# Topics over Time (ToT)

#### Author information

- **Name:** Jaeseong Choe

- **email address:** 21900759@handong.ac.kr

- **GitHub:** https://github.com/sorrychoe

- **Linkedin:** https://www.linkedin.com/in/jaeseong-choe-048639250/

- **Personal Webpage:** https://jaeseongchoe.vercel.app/

## Part 1. Brief background of methodology

### Overview

- **BERTopic is a topic modeling technique that leverages transformer-based embeddings and a class-based TF-IDF (c-TF-IDF) approach** to generate dense clusters of documents, resulting in interpretable topics with meaningful descriptions.

### Situation Before ToT

- Traditional topic modeling methods like Latent Dirichlet Allocation (LDA) often struggled with capturing the semantic nuances of documents, especially when dealing with short texts or documents with overlapping topics.

### Why ToT Was Introduced

- BERTopic was introduced from the paper "TBERTopic: Neural topic modeling with a class-based TF-IDF procedure" of Maarten Grootendorst. (2022).

- BERTopic was introduced to address the limitations of traditional models by incorporating transformer-based embeddings, which capture contextual information, and by utilizing c-TF-IDF for more coherent topic representations

### Use Cases

- BERTopic is applicable in various domains, including analyzing customer reviews, extracting themes from research articles, monitoring social media trends, and exploring historical document collections.

## Part 2. Key concept of methodology

### Key Concept

- BERTopic combines transformer-based embeddings with clustering algorithms and a class-based TF-IDF approach to identify and represent topics within a corpus. 
  

### Generative Process

The methodology involves four main steps:

**1. Document Embedding**

- Each document is converted into a vector representation using a pre-trained transformer model, such as BERT. 

**2. Dimensionality Reduction**

- The high-dimensional embeddings are reduced to a lower-dimensional space using techniques like UMAP to preserve semantic relationships. 

**3. Clustering**

- The reduced embeddings are clustered using algorithms like HDBSCAN to group semantically similar documents. 

**4. Topic Representation**

- For each cluster, a c-TF-IDF approach is applied to extract representative words, forming the topic description.
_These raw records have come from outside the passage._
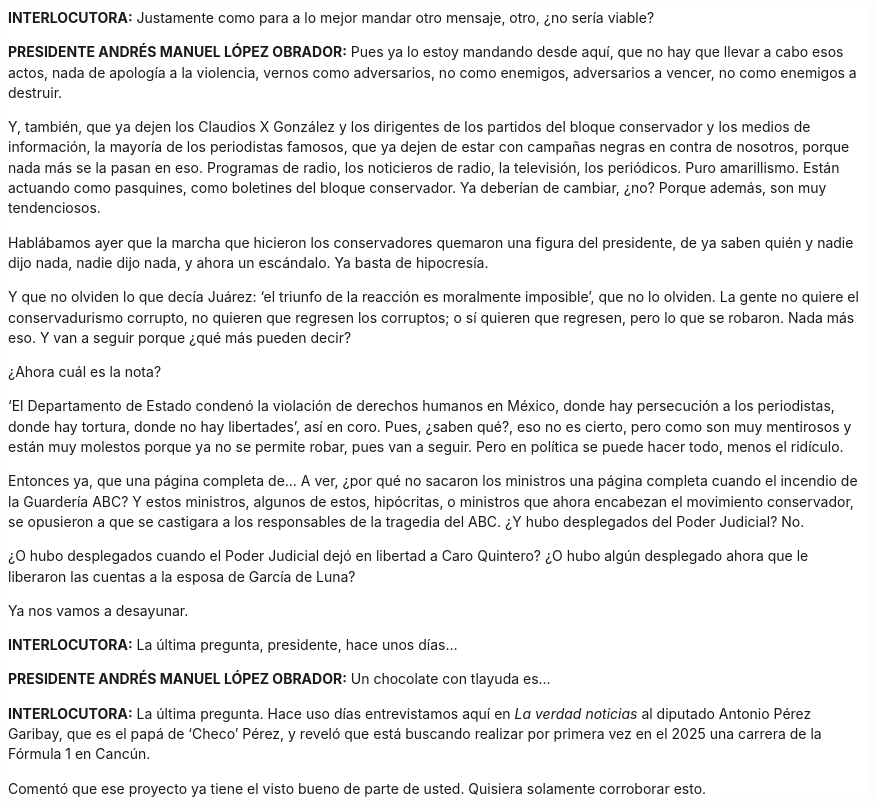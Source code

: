 **INTERLOCUTORA:** Justamente como para a lo mejor mandar otro mensaje, otro,
¿no sería viable?

**PRESIDENTE ANDRÉS MANUEL LÓPEZ OBRADOR:** Pues ya lo estoy mandando desde
aquí, que no hay que llevar a cabo esos actos, nada de apología a la
violencia, vernos como adversarios, no como enemigos, adversarios a vencer, no
como enemigos a destruir.

Y, también, que ya dejen los Claudios X González y los dirigentes de los
partidos del bloque conservador y los medios de información, la mayoría de los
periodistas famosos, que ya dejen de estar con campañas negras en contra de
nosotros, porque nada más se la pasan en eso. Programas de radio, los
noticieros de radio, la televisión, los periódicos. Puro amarillismo. Están
actuando como pasquines, como boletines del bloque conservador. Ya deberían de
cambiar, ¿no? Porque además, son muy tendenciosos.

Hablábamos ayer que la marcha que hicieron los conservadores quemaron una
figura del presidente, de ya saben quién y nadie dijo nada, nadie dijo nada, y
ahora un escándalo. Ya basta de hipocresía.

Y que no olviden lo que decía Juárez: ‘el triunfo de la reacción es moralmente
imposible’, que no lo olviden. La gente no quiere el conservadurismo corrupto,
no quieren que regresen los corruptos; o sí quieren que regresen, pero lo que
se robaron. Nada más eso. Y van a seguir porque ¿qué más pueden decir?

¿Ahora cuál es la nota?

‘El Departamento de Estado condenó la violación de derechos humanos en México,
donde hay persecución a los periodistas, donde hay tortura, donde no hay
libertades’, así en coro. Pues, ¿saben qué?, eso no es cierto, pero como son
muy mentirosos y están muy molestos porque ya no se permite robar, pues van a
seguir. Pero en política se puede hacer todo, menos el ridículo.

Entonces ya, que una página completa de… A ver, ¿por qué no sacaron los
ministros una página completa cuando el incendio de la Guardería ABC? Y estos
ministros, algunos de estos, hipócritas, o ministros que ahora encabezan el
movimiento conservador, se opusieron a que se castigara a los responsables de
la tragedia del ABC. ¿Y hubo desplegados del Poder Judicial? No.

¿O hubo desplegados cuando el Poder Judicial dejó en libertad a Caro Quintero?
¿O hubo algún desplegado ahora que le liberaron las cuentas a la esposa de
García de Luna?

Ya nos vamos a desayunar.

**INTERLOCUTORA:** La última pregunta, presidente, hace unos días…

**PRESIDENTE ANDRÉS MANUEL LÓPEZ OBRADOR:** Un chocolate con tlayuda es…

**INTERLOCUTORA:** La última pregunta. Hace uso días entrevistamos aquí en _La
verdad noticias_ al diputado Antonio Pérez Garibay, que es el papá de ‘Checo’
Pérez, y reveló que está buscando realizar por primera vez en el 2025 una
carrera de la Fórmula 1 en Cancún.

Comentó que ese proyecto ya tiene el visto bueno de parte de usted. Quisiera
solamente corroborar esto.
![ToT_Graphic](./img/ToT_Graphic.png)

### Mathematical Representation

While BERTopic does not rely on a generative probabilistic model like LDA, its core components can be mathematically described as follows:

1. **Document Embedding**

- Each document $d$ is transformed into an embedding vector $e_d$ using a transformer model:

$$ e_d = TransformarModel(d) $$


2. **Dimensionality Reduction**

- The embedding vector $e_d$ is projected into a lower-dimensional space $u_d$ using UMAP:

$$u_d = UMAP(e_d)$$

3. Clustering

- The reduced embedding vector $u_d$ are clustered into $K$ clusters using HDBSCAN:

$$ Cluster = HDBSCAN({u_d})$$

4. Class-based TF-IDF (c-TF-IDF)

- For each cluster $k$ concatenate all documents to form a single class document $D_k$. Calculate the term frequency $TF(t, D_k)$ and document frequency $DF(t)$ across all clusters. The c-TF-IDF score for term $t$ in cluster $k$ is:

$$c-TF-IDF(t,k) = TF(t, D_k) \times log(\frac{N}{DF(t)})$$

### Strength

- BERTopic effectively captures semantic relationships in documents through transformer embeddings and provides coherent topic representations using c-TF-IDF. Its modular design allows for flexibility in choosing embedding models, dimensionality reduction techniques, and clustering algorithms, making it adaptable to various datasets and applications.

## Part 3. Example

### Precautions

- If you re-execute the code, there may be a slight difference in the result.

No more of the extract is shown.